コンタクトレンズではなくメガネタイプのため、これまでメガネを使用していたお子さまにも取り入れやすいことが特徴です。通常のメガネレンズと見た目が大きく変わらず、普段の学校生活や日常生活で装用できます。
ミヨスマートの購入には医師による眼鏡処方箋が必要ですので、当院で調節麻痺剤を用いた屈折検査を行い、処方箋を発行いたします。そちらを眼鏡屋さんにお持ちいただき眼鏡を作製するという流れです。調節麻痺剤により2日程度はまぶしくなったり、ピントが合いづらくなります。

ミヨスマートのレンズの中央部分では、一般的なメガネと同様に近視を矯正し、遠くを見やすくします。

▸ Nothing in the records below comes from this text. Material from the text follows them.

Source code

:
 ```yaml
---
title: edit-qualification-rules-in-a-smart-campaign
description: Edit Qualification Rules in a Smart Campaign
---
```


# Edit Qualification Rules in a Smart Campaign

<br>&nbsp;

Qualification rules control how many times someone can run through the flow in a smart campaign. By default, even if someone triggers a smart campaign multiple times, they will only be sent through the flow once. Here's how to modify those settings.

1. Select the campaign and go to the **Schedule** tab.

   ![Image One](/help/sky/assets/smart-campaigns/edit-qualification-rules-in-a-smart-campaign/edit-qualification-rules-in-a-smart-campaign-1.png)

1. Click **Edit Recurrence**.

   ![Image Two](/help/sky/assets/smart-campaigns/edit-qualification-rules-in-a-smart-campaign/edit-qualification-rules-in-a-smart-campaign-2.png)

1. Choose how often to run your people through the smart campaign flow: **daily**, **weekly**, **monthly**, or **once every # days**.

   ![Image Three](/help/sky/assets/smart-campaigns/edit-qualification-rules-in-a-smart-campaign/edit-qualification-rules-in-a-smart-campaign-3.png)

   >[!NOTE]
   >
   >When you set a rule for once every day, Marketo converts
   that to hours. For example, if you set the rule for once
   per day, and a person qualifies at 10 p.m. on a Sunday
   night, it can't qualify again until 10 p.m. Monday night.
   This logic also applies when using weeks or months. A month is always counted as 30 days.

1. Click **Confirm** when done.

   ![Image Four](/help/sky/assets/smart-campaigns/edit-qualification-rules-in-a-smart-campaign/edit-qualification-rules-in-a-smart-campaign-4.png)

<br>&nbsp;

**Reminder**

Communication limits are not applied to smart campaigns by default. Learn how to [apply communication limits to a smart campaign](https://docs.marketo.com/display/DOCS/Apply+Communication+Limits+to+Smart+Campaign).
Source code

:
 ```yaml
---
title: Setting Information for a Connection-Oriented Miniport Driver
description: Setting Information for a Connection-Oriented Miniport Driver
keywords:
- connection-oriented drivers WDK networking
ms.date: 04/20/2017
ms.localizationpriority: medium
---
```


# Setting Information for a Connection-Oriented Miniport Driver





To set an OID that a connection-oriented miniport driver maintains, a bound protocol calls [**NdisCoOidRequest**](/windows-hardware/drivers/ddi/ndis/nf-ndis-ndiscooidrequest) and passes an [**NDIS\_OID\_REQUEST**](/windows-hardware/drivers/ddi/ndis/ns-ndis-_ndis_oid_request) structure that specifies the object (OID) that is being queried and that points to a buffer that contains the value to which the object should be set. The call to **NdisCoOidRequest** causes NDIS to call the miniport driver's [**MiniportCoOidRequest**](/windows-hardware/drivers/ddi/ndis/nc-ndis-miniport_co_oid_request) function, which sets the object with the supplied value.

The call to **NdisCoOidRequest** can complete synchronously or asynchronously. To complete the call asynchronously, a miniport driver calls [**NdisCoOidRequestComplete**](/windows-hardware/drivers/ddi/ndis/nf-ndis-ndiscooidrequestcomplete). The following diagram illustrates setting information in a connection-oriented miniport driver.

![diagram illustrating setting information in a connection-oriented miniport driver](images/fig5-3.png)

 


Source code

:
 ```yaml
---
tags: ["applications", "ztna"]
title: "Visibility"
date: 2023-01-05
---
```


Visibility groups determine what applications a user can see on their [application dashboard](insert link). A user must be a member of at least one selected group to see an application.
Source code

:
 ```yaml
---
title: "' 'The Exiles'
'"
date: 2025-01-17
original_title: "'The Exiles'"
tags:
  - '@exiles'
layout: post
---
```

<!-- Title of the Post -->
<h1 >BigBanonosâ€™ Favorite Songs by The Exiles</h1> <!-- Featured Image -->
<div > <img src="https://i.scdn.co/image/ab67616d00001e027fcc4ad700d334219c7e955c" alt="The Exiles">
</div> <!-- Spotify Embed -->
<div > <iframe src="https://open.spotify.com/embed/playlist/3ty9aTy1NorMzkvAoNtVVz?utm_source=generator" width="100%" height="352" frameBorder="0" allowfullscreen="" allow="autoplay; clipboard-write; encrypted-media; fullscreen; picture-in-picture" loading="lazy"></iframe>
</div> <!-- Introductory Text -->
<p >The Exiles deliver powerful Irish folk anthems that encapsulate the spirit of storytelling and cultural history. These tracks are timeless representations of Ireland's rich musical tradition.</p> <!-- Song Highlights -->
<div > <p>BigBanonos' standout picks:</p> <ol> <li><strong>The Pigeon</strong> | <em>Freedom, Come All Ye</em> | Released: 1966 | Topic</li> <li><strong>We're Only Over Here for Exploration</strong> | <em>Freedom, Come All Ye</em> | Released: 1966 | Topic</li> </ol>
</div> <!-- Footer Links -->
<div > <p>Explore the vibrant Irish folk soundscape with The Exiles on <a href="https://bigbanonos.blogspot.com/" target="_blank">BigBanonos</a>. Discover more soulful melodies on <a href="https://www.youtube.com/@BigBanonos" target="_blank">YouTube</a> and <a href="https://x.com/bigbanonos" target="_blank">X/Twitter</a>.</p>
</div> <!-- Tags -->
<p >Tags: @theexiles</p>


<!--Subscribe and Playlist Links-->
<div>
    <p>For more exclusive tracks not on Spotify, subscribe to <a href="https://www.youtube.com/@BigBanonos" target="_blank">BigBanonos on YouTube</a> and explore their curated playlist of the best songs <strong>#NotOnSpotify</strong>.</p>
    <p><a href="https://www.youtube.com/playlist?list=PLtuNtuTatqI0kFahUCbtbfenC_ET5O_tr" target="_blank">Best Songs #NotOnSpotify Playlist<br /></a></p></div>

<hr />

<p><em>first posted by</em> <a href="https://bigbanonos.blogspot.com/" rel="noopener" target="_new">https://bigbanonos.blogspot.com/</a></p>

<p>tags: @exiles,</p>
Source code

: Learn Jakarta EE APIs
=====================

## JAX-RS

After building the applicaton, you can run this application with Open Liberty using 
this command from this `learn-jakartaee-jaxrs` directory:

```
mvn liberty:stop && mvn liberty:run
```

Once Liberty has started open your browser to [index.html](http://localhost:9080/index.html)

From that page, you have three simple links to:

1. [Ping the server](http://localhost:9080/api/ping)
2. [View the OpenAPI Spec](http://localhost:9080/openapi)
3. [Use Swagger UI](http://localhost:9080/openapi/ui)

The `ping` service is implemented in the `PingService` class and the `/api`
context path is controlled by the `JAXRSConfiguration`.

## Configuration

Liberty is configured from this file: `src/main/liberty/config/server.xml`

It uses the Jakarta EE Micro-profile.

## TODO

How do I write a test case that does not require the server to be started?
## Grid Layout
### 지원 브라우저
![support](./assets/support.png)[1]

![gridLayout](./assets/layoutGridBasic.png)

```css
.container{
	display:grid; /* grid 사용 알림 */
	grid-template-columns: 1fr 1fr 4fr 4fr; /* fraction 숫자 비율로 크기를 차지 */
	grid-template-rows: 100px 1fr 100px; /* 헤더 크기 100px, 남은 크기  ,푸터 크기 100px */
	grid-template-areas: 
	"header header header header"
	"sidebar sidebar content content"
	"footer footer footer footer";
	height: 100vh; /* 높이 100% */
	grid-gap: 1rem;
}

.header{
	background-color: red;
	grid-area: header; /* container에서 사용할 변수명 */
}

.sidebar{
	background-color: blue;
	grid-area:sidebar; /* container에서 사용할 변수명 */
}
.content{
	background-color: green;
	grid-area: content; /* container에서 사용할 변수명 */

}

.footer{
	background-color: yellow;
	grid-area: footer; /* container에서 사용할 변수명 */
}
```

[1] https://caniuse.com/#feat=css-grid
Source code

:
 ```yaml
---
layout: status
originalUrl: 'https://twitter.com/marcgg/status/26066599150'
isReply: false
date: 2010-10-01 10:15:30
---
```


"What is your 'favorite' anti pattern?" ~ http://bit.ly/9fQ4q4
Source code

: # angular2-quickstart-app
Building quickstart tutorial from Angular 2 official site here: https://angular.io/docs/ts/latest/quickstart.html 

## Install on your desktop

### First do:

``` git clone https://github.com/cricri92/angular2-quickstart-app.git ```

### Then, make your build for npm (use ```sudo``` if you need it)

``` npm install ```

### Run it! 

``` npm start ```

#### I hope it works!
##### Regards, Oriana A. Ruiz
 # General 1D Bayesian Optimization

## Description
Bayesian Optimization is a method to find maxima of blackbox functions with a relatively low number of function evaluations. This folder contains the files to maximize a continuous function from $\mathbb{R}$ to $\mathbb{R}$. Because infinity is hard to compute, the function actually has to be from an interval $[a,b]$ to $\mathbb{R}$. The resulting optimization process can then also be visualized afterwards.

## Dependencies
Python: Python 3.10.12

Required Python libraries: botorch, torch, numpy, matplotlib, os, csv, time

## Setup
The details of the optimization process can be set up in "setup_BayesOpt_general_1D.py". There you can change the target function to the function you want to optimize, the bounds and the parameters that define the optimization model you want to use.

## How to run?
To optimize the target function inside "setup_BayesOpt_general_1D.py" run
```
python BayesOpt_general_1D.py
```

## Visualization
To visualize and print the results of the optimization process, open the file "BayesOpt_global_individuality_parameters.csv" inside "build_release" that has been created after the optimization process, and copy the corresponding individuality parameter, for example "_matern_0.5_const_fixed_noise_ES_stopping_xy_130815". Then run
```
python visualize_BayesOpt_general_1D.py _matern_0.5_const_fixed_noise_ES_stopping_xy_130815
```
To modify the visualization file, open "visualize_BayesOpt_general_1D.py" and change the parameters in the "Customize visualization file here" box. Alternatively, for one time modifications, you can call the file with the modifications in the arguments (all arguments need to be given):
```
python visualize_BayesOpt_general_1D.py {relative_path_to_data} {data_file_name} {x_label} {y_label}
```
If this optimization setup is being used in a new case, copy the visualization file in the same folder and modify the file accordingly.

その周囲は、+3.50Dの小さなレンズを多数配置したDIMS(Defocus Incorporated Multiple Segments)という特殊な光学設計となっています。これにより、網膜周辺ではピントを手前にずらすこと(近視性デフォーカス)で眼軸が伸びにくい環境を整え、近視の進行を抑制する仕組みです。
お風呂に入る時や寝る時など以外はミヨスマートをして、出来るだけ終日装用した方が効果的です。
また、近視が進行して眼鏡が合わなくなっていないか、年1回の調節麻痺剤を用いた屈折検査が必要になります。